Research Design and Statistical Analysis provides comprehensive coverage of the design principles and statistical concepts necessary to make sense of real data. The book's goal is to provide a strong conceptual foundation to enable readers to generalize concepts to new research situations. Emphasis is placed on the underlying logic and assumptions of the analysis and what it tells the researcher, the limitations of the analysis, and the consequences of violating assumptions. Sampling, design efficiency, and statistical models are emphasized throughout. As per APA recommendations, emphasis is also placed on data exploration, effect size measures, confidence intervals, and using power analyses to determine sample size. "Real-world" data sets are used to illustrate data exploration, analysis, and interpretation. The book offers a rare blend of the underlying statistical assumptions, the consequences of their violations, and practical advice on dealing with them.
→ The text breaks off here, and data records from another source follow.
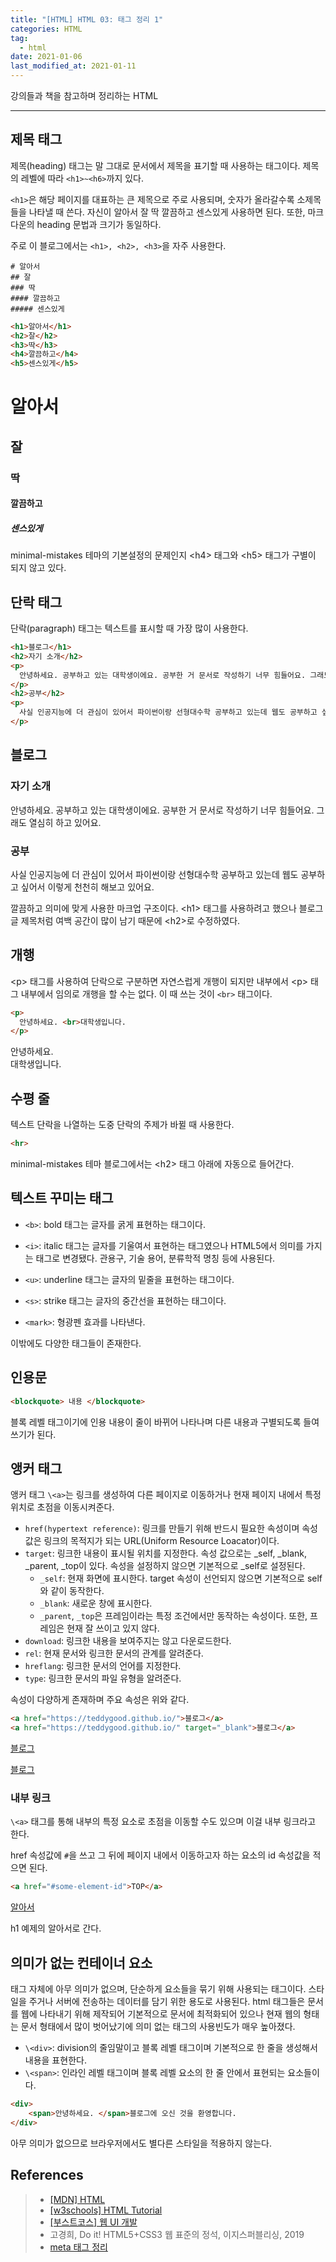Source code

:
 ```yaml
---  
title: "[HTML] HTML 03: 태그 정리 1"  
categories: HTML  
tag:
  - html
date: 2021-01-06
last_modified_at: 2021-01-11
--- 
```


강의들과 책을 참고하며 정리하는 HTML

---

## 제목 태그

제목(heading) 태그는 말 그대로 문서에서 제목을 표기할 때 사용하는 태그이다. 제목의 레벨에 따라 `<h1>~<h6>`까지 있다.

`<h1>`은 해당 페이지를 대표하는 큰 제목으로 주로 사용되며, 숫자가 올라갈수록 소제목들을 나타낼 때 쓴다. 자신이 알아서 잘 딱 깔끔하고 센스있게 사용하면 된다. 또한, 마크다운의 heading 문법과 크기가 동일하다. 

주로 이 블로그에서는 `<h1>, <h2>, <h3>`을 자주 사용한다. 

```
# 알아서
## 잘
### 딱
#### 깔끔하고
##### 센스있게
```

```html
<h1>알아서</h1>
<h2>잘</h2>
<h3>딱</h3>
<h4>깔끔하고</h4>
<h5>센스있게</h5>
```

<h1 id="self">알아서</h1>
<h2>잘</h2>
<h3>딱</h3>
<h4>깔끔하고</h4>
<h5>센스있게</h5>

minimal-mistakes 테마의 기본설정의 문제인지 \<h4> 태그와 \<h5> 태그가 구별이 되지 않고 있다.

## 단락 태그

단락(paragraph) 태그는 텍스트를 표시할 때 가장 많이 사용한다. 

```html
<h1>블로그</h1>
<h2>자기 소개</h2>
<p>
  안녕하세요. 공부하고 있는 대학생이에요. 공부한 거 문서로 작성하기 너무 힘들어요. 그래도 열심히 하고 있어요.
</p>
<h2>공부</h2>
<p>
  사실 인공지능에 더 관심이 있어서 파이썬이랑 선형대수학 공부하고 있는데 웹도 공부하고 싶어서 이렇게 천천히 해보고 있어요.
</p>
```

<h2>블로그</h2>
<h3>자기 소개</h3>
<p>
  안녕하세요. 공부하고 있는 대학생이에요. 공부한 거 문서로 작성하기 너무 힘들어요. 그래도 열심히 하고 있어요.
</p>
<h3>공부</h3>
<p>
  사실 인공지능에 더 관심이 있어서 파이썬이랑 선형대수학 공부하고 있는데 웹도 공부하고 싶어서 이렇게 천천히 해보고 있어요.
</p>

깔끔하고 의미에 맞게 사용한 마크업 구조이다. \<h1> 태그를 사용하려고 했으나 블로그 글 제목처럼 여백 공간이 많이 남기 때문에 \<h2>로 수정하였다.

## 개행

\<p> 태그를 사용하여 단락으로 구분하면 자연스럽게 개행이 되지만 내부에서 \<p> 태그 내부에서 임의로 개행을 할 수는 없다. 이 때 쓰는 것이 `<br>` 태그이다.

```html
<p>
  안녕하세요. <br>대학생입니다.
</p>
```

<p>
  안녕하세요. <br>대학생입니다.
</p>

## 수평 줄

텍스트 단락을 나열하는 도중 단락의 주제가 바뀔 때 사용한다. 

```html
<hr>
```

minimal-mistakes 테마 블로그에서는 \<h2> 태그 아래에 자동으로 들어간다. 

## 텍스트 꾸미는 태그

- `<b>`: bold 태그는 글자를 굵게 표현하는 태그이다.

- `<i>`: italic 태그는 글자를 기울여서 표현하는 태그였으나 HTML5에서 의미를 가지는 태그로 변경됐다. 관용구, 기술 용어, 분류학적 명칭 등에 사용된다.

- `<u>`: underline 태그는 글자의 밑줄을 표현하는 태그이다.
  
- `<s>`: strike 태그는 글자의 중간선을 표현하는 태그이다. 

- `<mark>`: 형광펜 효과를 나타낸다.

이밖에도 다양한 태그들이 존재한다.

## 인용문

```html
<blockquote> 내용 </blockquote>
```

블록 레벨 태그이기에 인용 내용이 줄이 바뀌어 나타나며 다른 내용과 구별되도록 들여쓰기가 된다.

## 앵커 태그

앵커 태그 `\<a>`는 링크를 생성하여 다른 페이지로 이동하거나 현재 페이지 내에서 특정 위치로 초점을 이동시켜준다.

- `href(hypertext reference)`: 링크를 만들기 위해 반드시 필요한 속성이며 속성값은 링크의 목적지가 되는 URL(Uniform Resource Loacator)이다.
- `target`: 링크한 내용이 표시될 위치를 지정한다. 속성 값으로는 _self, _blank, _parent, _top이 있다. 속성을 설정하지 않으면 기본적으로 _self로 설정된다.
  - `_self`: 현재 화면에 표시한다. target 속성이 선언되지 않으면 기본적으로 self와 같이 동작한다.
  - `_blank`: 새로운 창에 표시한다.
  - `_parent`, `_top`은 프레임이라는 특정 조건에서만 동작하는 속성이다. 또한, 프레임은 현재 잘 쓰이고 있지 않다.
- `download`: 링크한 내용을 보여주지는 않고 다운로드한다.
- `rel`: 현재 문서와 링크한 문서의 관계를 알려준다.
- `hreflang`: 링크한 문서의 언어를 지정한다.
- `type`: 링크한 문서의 파일 유형을 알려준다.

속성이 다양하게 존재하며 주요 속성은 위와 같다.

```html
<a href="https://teddygood.github.io/">블로그</a>
<a href="https://teddygood.github.io/" target="_blank">블로그</a>
```

<a href="https://teddygood.github.io/">블로그</a>

<a href="https://teddygood.github.io/" target="_blank">블로그</a>

### 내부 링크

`\<a>` 태그를 통해 내부의 특정 요소로 초점을 이동할 수도 있으며 이걸 내부 링크라고 한다. 

href 속성값에 `#`을 쓰고 그 뒤에 페이지 내에서 이동하고자 하는 요소의 id 속성값을 적으면 된다. 

```html
<a href="#some-element-id">TOP</a>
```

<a href="#self">알아서</a>

h1 예제의 알아서로 간다.

## 의미가 없는 컨테이너 요소

태그 자체에 아무 의미가 없으며, 단순하게 요소들을 묶기 위해 사용되는 태그이다. 스타일을 주거나 서버에 전송하는 데이터를 담기 위한 용도로 사용된다. html 태그들은 문서를 웹에 나타내기 위해 제작되어 기본적으로 문서에 최적화되어 있으나 현재 웹의 형태는 문서 형태에서 많이 벗어났기에 의미 없는 태그의 사용빈도가 매우 높아졌다. 

- `\<div>`: division의 줄임말이고 블록 레벨 태그이며 기본적으로 한 줄을 생성해서 내용을 표현한다.
- `\<span>`: 인라인 레벨 태그이며 블록 레벨 요소의 한 줄 안에서 표현되는 요소들이다.

```html
<div>
    <span>안녕하세요. </span>블로그에 오신 것을 환영합니다. 
</div>
```

아무 의미가 없으므로 브라우저에서도 별다른 스타일을 적용하지 않는다. 

## References

>- [[MDN] HTML](https://developer.mozilla.org/ko/docs/Web/HTML)
>- [[w3schools] HTML Tutorial](https://www.w3schools.com/html/default.asp)
>- [[부스트코스] 웹 UI 개발](https://www.boostcourse.org/cs120)
>- 고경희, Do it! HTML5+CSS3 웹 표준의 정석, 이지스퍼블리싱, 2019
>- [meta 태그 정리](https://webclub.tistory.com/354)
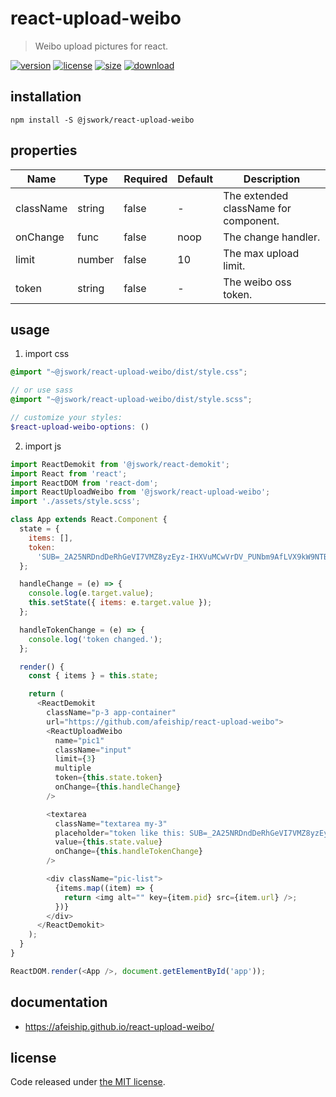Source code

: # react-upload-weibo
> Weibo upload pictures for react.

[![version][version-image]][version-url]
[![license][license-image]][license-url]
[![size][size-image]][size-url]
[![download][download-image]][download-url]

## installation
```shell
npm install -S @jswork/react-upload-weibo
```

## properties
| Name      | Type   | Required | Default | Description                           |
| --------- | ------ | -------- | ------- | ------------------------------------- |
| className | string | false    | -       | The extended className for component. |
| onChange  | func   | false    | noop    | The change handler.                   |
| limit     | number | false    | 10      | The max upload limit.                 |
| token     | string | false    | -       | The weibo oss token.                  |


## usage
1. import css
  ```scss
  @import "~@jswork/react-upload-weibo/dist/style.css";

  // or use sass
  @import "~@jswork/react-upload-weibo/dist/style.scss";

  // customize your styles:
  $react-upload-weibo-options: ()
  ```
2. import js
  ```js
  import ReactDemokit from '@jswork/react-demokit';
  import React from 'react';
  import ReactDOM from 'react-dom';
  import ReactUploadWeibo from '@jswork/react-upload-weibo';
  import './assets/style.scss';

  class App extends React.Component {
    state = {
      items: [],
      token:
        'SUB=_2A25NRDndDeRhGeVI7VMZ8yzEyz-IHXVuMCwVrDV_PUNbm9AfLVX9kW9NTBpP0WiKCSBlMw7oSMG7Zy0nrMofP6ea'
    };

    handleChange = (e) => {
      console.log(e.target.value);
      this.setState({ items: e.target.value });
    };

    handleTokenChange = (e) => {
      console.log('token changed.');
    };

    render() {
      const { items } = this.state;

      return (
        <ReactDemokit
          className="p-3 app-container"
          url="https://github.com/afeiship/react-upload-weibo">
          <ReactUploadWeibo
            name="pic1"
            className="input"
            limit={3}
            multiple
            token={this.state.token}
            onChange={this.handleChange}
          />

          <textarea
            className="textarea my-3"
            placeholder="token like this: SUB=_2A25NRDndDeRhGeVI7VMZ8yzEyz-IHXVuMCwVrDV_PUNbm9AfLVX9kW9NTBpP0WiKCSBlMw7oSMG7Zy0nrMofP6ea"
            value={this.state.value}
            onChange={this.handleTokenChange}
          />

          <div className="pic-list">
            {items.map((item) => {
              return <img alt="" key={item.pid} src={item.url} />;
            })}
          </div>
        </ReactDemokit>
      );
    }
  }

  ReactDOM.render(<App />, document.getElementById('app'));

  ```

## documentation
- https://afeiship.github.io/react-upload-weibo/


## license
Code released under [the MIT license](https://github.com/afeiship/react-upload-weibo/blob/master/LICENSE.txt).

[version-image]: https://img.shields.io/npm/v/@jswork/react-upload-weibo
[version-url]: https://npmjs.org/package/@jswork/react-upload-weibo

[license-image]: https://img.shields.io/npm/l/@jswork/react-upload-weibo
[license-url]: https://github.com/afeiship/react-upload-weibo/blob/master/LICENSE.txt

[size-image]: https://img.shields.io/bundlephobia/minzip/@jswork/react-upload-weibo
[size-url]: https://github.com/afeiship/react-upload-weibo/blob/master/dist/react-upload-weibo.min.js

[download-image]: https://img.shields.io/npm/dm/@jswork/react-upload-weibo
[download-url]: https://www.npmjs.com/package/@jswork/react-upload-weibo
Changes in the New Edition:

  • Each section of the book concludes with a chapter that provides an integrated example of how to apply the concepts and procedures covered in the chapters of the section. In addition, the advantages and disadvantages of alternative designs are discussed.
  • A new chapter (1) reviews the major steps in planning and executing a study, and the implications of those decisions for subsequent analyses and interpretations.
  • A new chapter (13) compares experimental designs to reinforce the connection between design and analysis and to help readers achieve the most efficient research study.
  • A new chapter (27) on common errors in data analysis and interpretation.
  • Increased emphasis on power analyses to determine sample size using the G*Power 3 program.
  • Many new data sets and problems.
  • More examples of the use of SPSS (PASW) Version 17, although the analyses exemplified are readily carried out by any of the major statistical software packages.
  • A companion website with the data used in the text and the exercises in SPSS and Excel formats; SPSS syntax files for performing analyses; extra material on logistic and multiple regression; technical notes that develop some of the formulas; and a solutions manual and the text figures and tables for instructors only.

Part 1 reviews research planning, data exploration, and basic concepts in statistics including sampling, hypothesis testing, measures of effect size, estimators, and confidence intervals. Part 2 presents between-subject designs. The statistical models underlying the analysis of variance for these designs are emphasized, along with the role of expected mean squares in estimating effects of variables, the interpretation of nteractions, and procedures for testing contrasts and controlling error rates. Part 3 focuses on repeated-measures designs and considers the advantages and disadvantages of different mixed designs. Part 4 presents detailed coverage of correlation and bivariate and multiple regression with emphasis on interpretation and common errors, and discusses the usefulness and limitations of these procedures as tools for prediction and for developing theory.

This is one of the few books with coverage sufficient for a 2-semester course sequence in experimental design and statistics as taught in psychology, education, and other behavioral, social, and health sciences. Incorporating the analyses of both experimental and observational data provides continuity of concepts and notation. Prerequisites include courses on basic research methods and statistics. The book is also an excellent resource for practicing researchers.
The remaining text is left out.